If you haven’t heard of Ávila, it is most likely that you haven’t been invited to the annual fund-raising event hosted by New York’s Metropolitan Museum in the Great Hall, an event widely regarded as the most star-studded in Manhattan.

Ávila’s colossal table and flower arrangements will grace MAMBO in a flowery tribute to a museum that for more than a half-century has kept its doors open while giving Bogotá world-class exhibitions.

Gala Mambo takes place October 27, with guests invited to a cocktail, buffet dinner, and art auction organized by Christie’s. Once the gavel is silenced, the after-party kicks in with a sound and light spectacle orchestrated by a DJ. For Claudia Hakim, director of MAMBO, the event’s main objective is to raise awareness among its benefactors of the importance in preserving the museum’s cultural and educational heritage; open to the public solely because of active membership programs and donations.

In recognition of someone who has played a fundamental role in developing Colombia’s cultural industries, the museum will hand-over its first MAMBO Award for Philanthropy in the Arts that same night. And, all funds raised from the gala will be used to maintain the museum in 2019, affirms Hakim.

In Colombia, the majority of museums are state-owned, and therefore, exhibitions as well as the price of admission are subsidized by the Ministry of Culture. In Mambo’s case, the museum must raise its own funds in order to keep its doors open, receiving some support from the ministry and district administration. As its name suggests, the Modern Art Museum of Bogotá, is an institution that has been fundamental in making sure the capital remains culturally relevant.

Drawing attention to the situation other private exhibition spaces face raising money, in February this year, MAMBO rocked the city’s cultural foundations to the core when a giant red banner draped the fac?ade saying “For Rent.” The sign covering a building designed by Colombia’s famous architect Rogelio Salmona stunned many a passersby on the Carrera Séptima.

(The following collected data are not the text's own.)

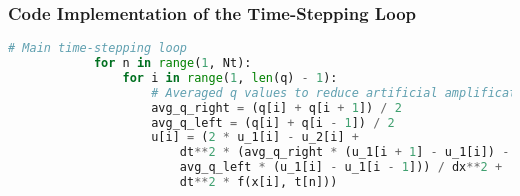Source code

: \documentclass{article}
\begin{document}
		\begin{comment}
			
		\paragraph{Update Rule for Each Time Step}
		
		For each spatial point \( i \) (excluding boundaries), the displacement \( u[i] \) at the current time step is calculated using the following update rule:
		\[
		u[i] = 2 u_1[i] - u_2[i] + \Delta t^2 \left( \frac{q_{i+1/2} (u_1[i+1] - u_1[i]) - q_{i-1/2} (u_1[i] - u_1[i-1])}{\Delta x^2} + f(x[i], t[n]) \right),
		\]
		where:
		- \( u[i] \): Displacement at spatial point \( i \) and current time step.
		- \( u_1[i] \): Displacement at spatial point \( i \) from the previous time step.
		- \( u_2[i] \): Displacement at spatial point \( i \) from two time steps prior.
		- \( \Delta t \): Time step size.
		- \( q_{i+1/2} \) and \( q_{i-1/2} \): Averaged values of \( q(x) = c(x)^2 \), calculated between points \( i \) and \( i+1 \), and points \( i \) and \( i-1 \), respectively, as:
		\[
		q_{i+1/2} = \frac{q[i] + q[i+1]}{2}, \quad q_{i-1/2} = \frac{q[i] + q[i-1]}{2}.
		\]
		
		This update rule relies on values from the previous two time steps, ensuring stability and accurate propagation of the wave through the domain. The averaging of \( q \) values minimizes sharp transitions in wave speed, promoting numerical stability.
		
		\end{comment}
		
		\subsubsection{Code Implementation of the Time-Stepping Loop}
		
		\begin{lstlisting}[language=Python]
			# Main time-stepping loop
			for n in range(1, Nt):
				for i in range(1, len(q) - 1):
					# Averaged q values to reduce artificial amplification
					avg_q_right = (q[i] + q[i + 1]) / 2
					avg_q_left = (q[i] + q[i - 1]) / 2
					u[i] = (2 * u_1[i] - u_2[i] +
						dt**2 * (avg_q_right * (u_1[i + 1] - u_1[i]) - 
						avg_q_left * (u_1[i] - u_1[i - 1])) / dx**2 +
						dt**2 * f(x[i], t[n]))
		\end{lstlisting}
		
\end{document}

A local radio station even began asking if the banner was a publicity stunt for an upcoming exhibition, or if the museum really was looking for a new home.

Less than two years into the directorship of MAMBO, Hakim set the record straight, confirming that the museum was overwhelmed by debt and donations of works by artists were able to settle monthly costs, such as the staff payroll. “We need COP$130 million pesos a month and we get $25 million,” remarked Hakim in an interview.

The For Rent sign was eventually shelved, but the invitation to artists and art collectives that the museum’s three floors, and auditorium, are available for rent with the Yo Tengo Mambo program, still stands.

According to Hakim, the “awareness exercise” is also a shout out to companies that MAMBO can be rented for educational and social responsibility activities. “If it had not been for the sign, nobody would know what was happening,” Hakim said. “I knocked on many doors and did not receive an answer. I thought a lot about the museum’s future and needed to act. It was not a decision taken lightly.”

Despite the financial obstacles of maintaining an art museum in the heart of the city, Bogotanos identify MAMBO with a collection that includes works by the most important artists of the 20th century, including Alberto Giacometti, Paul Klee, Joan Miro, Marc Chagall, Wilhelm de Kooning, Francis Bacon, Diego Rivera and Pablo Picasso. The Colombian collection is equally impressive with paintings, sculptures, and drawings by Alejandro Obregón, Edgar Negret, Enrique Grau, María de la Paz Jaramillo, Álvaro Barrios, and David Manzur.

While Gala MAMBO rolls out the red carpet for benefactors, friends of the museum, artists and government officials, it is also a way to host Bogotá with an installation created especially for an anniversary that marks more than a half century of achievements. But the real challenge will come after the gala, when having to be modern, means moving beyond uncertainty.